Formal means you make regular, timed commitments (e.g. weekly, bi-weekly, monthly) with a structured way you report on your results meeting those commitments. No hiding possible, just the naked truth that you stand up and own. Unflinchingly. (This one ingredient is perhaps the biggest reason we see our business coaching clients grow at an annual rate 7 times greater than the average privately held company in the United States–they have a structured accountability system that makes it impossible to hide.
Secret #2: Environment–the second half of time “discipline”.
I have a confession to make: I am a chocolate addict. If chocolate is in my house then at 9 or 10pm I’m going to break down and binge on it. So how do I keep myself from doing that? Not from willpower, but rather by keeping chocolate out of my house. In other words, by controlling my environment so that it supports the behaviors I want to live by.
By controlling your environment, you make healthy, profitable behaviors for your business much easier. Remember, willpower can win a sprint, but rarely a marathon.
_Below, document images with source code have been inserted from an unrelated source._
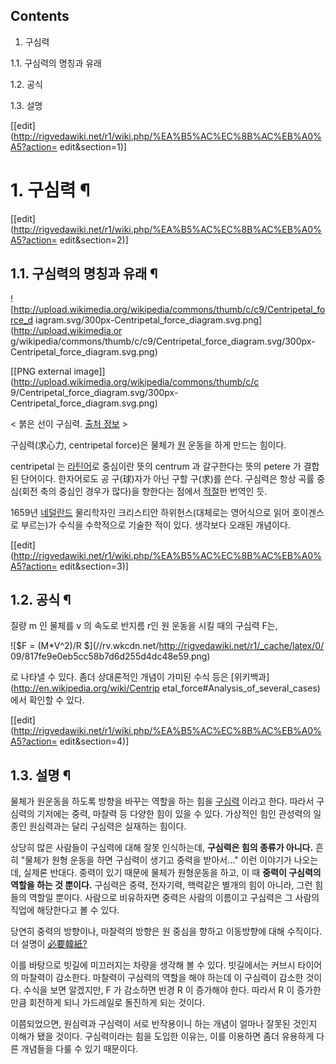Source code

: ## Contents

    

1. 구심력 
    

1.1. 구심력의 명칭과 유래

1.2. 공식

1.3. 설명

[[edit](http://rigvedawiki.net/r1/wiki.php/%EA%B5%AC%EC%8B%AC%EB%A0%A5?action=
edit&section=1)]

# 1. 구심력 ¶

[[edit](http://rigvedawiki.net/r1/wiki.php/%EA%B5%AC%EC%8B%AC%EB%A0%A5?action=
edit&section=2)]

## 1.1. 구심력의 명칭과 유래 ¶

  

![http://upload.wikimedia.org/wikipedia/commons/thumb/c/c9/Centripetal_force_d
iagram.svg/300px-Centripetal_force_diagram.svg.png](http://upload.wikimedia.or
g/wikipedia/commons/thumb/c/c9/Centripetal_force_diagram.svg/300px-
Centripetal_force_diagram.svg.png)

[[PNG external image]](http://upload.wikimedia.org/wikipedia/commons/thumb/c/c
9/Centripetal_force_diagram.svg/300px-Centripetal_force_diagram.svg.png)

  

< 붉은 선이 구심력. [출처
정보](http://en.wikipedia.org/wiki/File:Centripetal_force_diagram.svg) >  

구심력(求心力, centripetal force)은 물체가 [원](%EC%9B%90.md) 운동을 하게 만드는 힘이다.

  

centripetal 는 [라틴어](%EB%9D%BC%ED%8B%B4%EC%96%B4.md)로 중심이란 뜻의 centrum 과
갈구한다는 뜻의 petere 가 결합된 단어이다. 한자어로도 공 구(球)자가 아닌 구할 구(求)를 쓴다. 구심력은 항상 곡률 중심(회전 축의
중심인 경우가 많다)을 향한다는 점에서 [적절](%EC%A0%81%EC%A0%88.md)한 번역인 듯.

  

1659년 [네덜란드](%EB%84%A4%EB%8D%9C%EB%9E%80%EB%93%9C.md) 물리학자인 크리스티안 하위헌스(대체로는
영어식으로 읽어 호이겐스로 부르는)가 수식을 수학적으로 기술한 적이 있다. 생각보다 오래된 개념이다.

  

[[edit](http://rigvedawiki.net/r1/wiki.php/%EA%B5%AC%EC%8B%AC%EB%A0%A5?action=
edit&section=3)]

## 1.2. 공식 ¶

  

질량 m 인 물체를 v 의 속도로 반지름 r인 원 운동을 시킬 때의 구심력 F는,

  

![$F = \(M*V^2\)/R $](//rv.wkcdn.net/http://rigvedawiki.net/r1/_cache/latex/0/
09/817fe9e0eb5cc58b7d6d255d4dc48e59.png)  

로 나타낼 수 있다. 좀더 상대론적인 개념이 가미된 수식 등은 [위키백과](http://en.wikipedia.org/wiki/Centrip
etal_force#Analysis_of_several_cases)에서 확인할 수 있다.

  

[[edit](http://rigvedawiki.net/r1/wiki.php/%EA%B5%AC%EC%8B%AC%EB%A0%A5?action=
edit&section=4)]

## 1.3. 설명 ¶

물체가 원운동을 하도록 방향을 바꾸는 역할을 하는 힘을 [구심력](%EA%B5%AC%EC%8B%AC%EB%A0%A5.md) 이라고
한다. 따라서 구심력의 기저에는 중력, 마찰력 등 다양한 힘이 있을 수 있다. 가상적인 힘인 관성력의 일종인 원심력과는 달리 구심력은
실재하는 힘이다.

  

상당히 많은 사람들이 구심력에 대해 잘못 인식하는데, **구심력은 힘의 종류가 아니다.** 흔히 "물체가 원형 운동을 하면 구심력이 생기고
중력을 받아서…" 이런 이야기가 나오는데, 실제론 반대다. 중력이 있기 때문에 물체가 원형운동을 하고, 이 때 **중력이 구심력의 역할을
하는 것 뿐이다.** 구심력은 중력, 전자기력, 핵력같은 별개의 힘이 아니라, 그런 힘들의 역할일 뿐이다. 사람으로 비유하자면 중력은 사람의
이름이고 구심력은 그 사람의 직업에 해당한다고 볼 수 있다.

  

당연히 중력의 방향이나, 마찰력의 방향은 원 중심을 향하고 이동방향에 대해 수직이다. 더 설명이
[必要韓紙?](%E5%BF%85%E8%A6%81%E9%9F%93%E7%B4%99.md)

  

이를 바탕으로 빗길에 미끄러지는 차량을 생각해 볼 수 있다. 빗길에서는 커브시 타이어의 마찰력이 감소한다. 마찰력이 구심력의 역할을 해야
하는데 이 구심력이 감소한 것이다. 수식을 보면 알겠지만, F 가 감소하면 반경 R 이 증가해야 한다. 따라서 R 이 증가한 만큼 회전하게
되니 가드레일로 돌진하게 되는 것이다.

  

이쯤되었으면, 원심력과 구심력이 서로 반작용이니 하는 개념이 얼마나 잘못된 것인지 이해가 됐을 것이다. 구심력이라는 힘을 도입한 이유는,
이를 이용하면 좀더 유용하게 다른 개념들을 다룰 수 있기 때문이다.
To win the marathon of building a successful company, take control of your environment to ensure it supports your goals each day.
This means like create “focus” blocks of time where you turn off your cell phone, email program, and if need be, you turn off your Wi-Fi altogether so that for 2-4 hours you can do what matters most.
This could mean moving your office to be out of the flow of people in your company.
This could also mean working remotely one day a week to do your highest value project work away from the “fires” and interruptions of your office.
The bottom line is that the real secret of time discipline is to harness the power of accountability (and the social drive we all have to be esteemed by people we respect) and controlling your environment so that you design out those old distractions, at least for part of your week.